Dataset content Start Marker
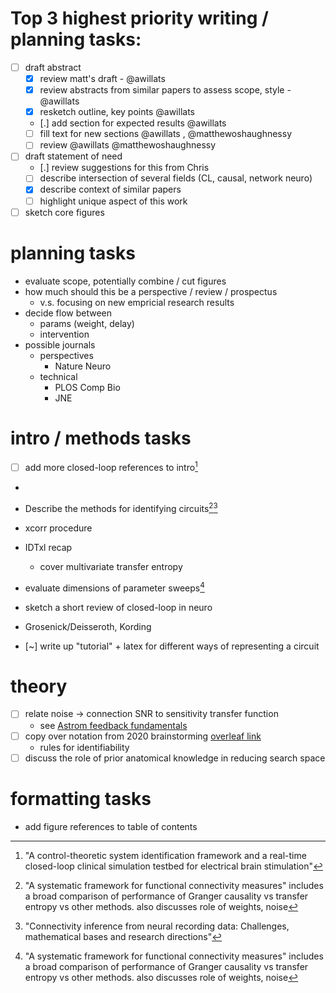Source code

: # Top 3 highest priority writing / planning tasks:
- [ ] draft abstract 
  - [x] review matt's draft - @awillats
  - [x] review abstracts from similar papers to assess scope, style - @awillats
  - [x] resketch outline, key points @awillats
  - [.] add section for expected results @awillats
  - [ ] fill text for new sections @awillats , @matthewoshaughnessy
  - [ ] review @awillats @matthewoshaughnessy

- [ ] draft statement of need 
  - [.] review suggestions for this from Chris
  - [ ] describe intersection of several fields (CL, causal, network neuro)
  - [x] describe context of similar papers
  - [ ] highlight unique aspect of this work

- [ ] sketch core figures 

# planning tasks 
- evaluate scope, potentially combine / cut figures
- how much should this be a perspective / review / prospectus 
  - v.s. focusing on new empricial research results
- decide flow between 
  - params (weight, delay)
  - intervention 
- possible journals 
  - perspectives 
    - Nature Neuro
  - technical
    - PLOS Comp Bio
    - JNE 

# intro / methods tasks
 - [ ] add more closed-loop references to intro[^ctrl_sys_id]
  - 
 - Describe the methods for identifying circuits[^FC_measures][^connect_infer]
  - xcorr procedure 
  - IDTxl recap 
    - cover multivariate transfer entropy 
 - evaluate dimensions of parameter sweeps[^FC_measures]
 - sketch a short review of closed-loop in neuro
  - Grosenick/Deisseroth, Kording 
  
 - [~] write up "tutorial" + latex for different ways of representing a circuit

 [^FC_measures]: "A systematic framework for functional connectivity measures" includes a broad comparison of performance of Granger causality vs transfer entropy vs other methods. also discusses role of weights, noise
 [^connect_infer]: "Connectivity inference from neural recording data: Challenges, mathematical bases and research directions"
 [^ctrl_sys_id]: "A control-theoretic system identification framework and a real-time closed-loop clinical simulation testbed for electrical brain stimulation"

# theory 
- [ ] relate noise → connection SNR to sensitivity transfer function 
  - see [Astrom feedback fundamentals](https://www.cds.caltech.edu/~murray/courses/cds101/fa02/caltech/astrom-ch5.pdf)
- [ ] copy over notation from 2020 brainstorming [overleaf link](https://www.overleaf.com/project/5e8232cd6157d200014b52d4)
  - rules for identifiability 
- [ ] discuss the role of prior anatomical knowledge in reducing search space 

# formatting tasks 
- add figure references to table of contents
Dataset content End Marker
## Activity
Taking the entries above, write out exactly each line from the one holding "- [ ] highlight unique aspect of this work" to the one holding "- [ ] relate", both included, and stop there.

## Answer for the task
  - [ ] highlight unique aspect of this work

- [ ] sketch core figures 

# planning tasks 
- evaluate scope, potentially combine / cut figures
- how much should this be a perspective / review / prospectus 
  - v.s. focusing on new empricial research results
- decide flow between 
  - params (weight, delay)
  - intervention 
- possible journals 
  - perspectives 
    - Nature Neuro
  - technical
    - PLOS Comp Bio
    - JNE 

# intro / methods tasks
 - [ ] add more closed-loop references to intro[^ctrl_sys_id]
  - 
 - Describe the methods for identifying circuits[^FC_measures][^connect_infer]
  - xcorr procedure 
  - IDTxl recap 
    - cover multivariate transfer entropy 
 - evaluate dimensions of parameter sweeps[^FC_measures]
 - sketch a short review of closed-loop in neuro
  - Grosenick/Deisseroth, Kording 
  
 - [~] write up "tutorial" + latex for different ways of representing a circuit

 [^FC_measures]: "A systematic framework for functional connectivity measures" includes a broad comparison of performance of Granger causality vs transfer entropy vs other methods. also discusses role of weights, noise
 [^connect_infer]: "Connectivity inference from neural recording data: Challenges, mathematical bases and research directions"
 [^ctrl_sys_id]: "A control-theoretic system identification framework and a real-time closed-loop clinical simulation testbed for electrical brain stimulation"

# theory 
- [ ] relate noise → connection SNR to sensitivity transfer function 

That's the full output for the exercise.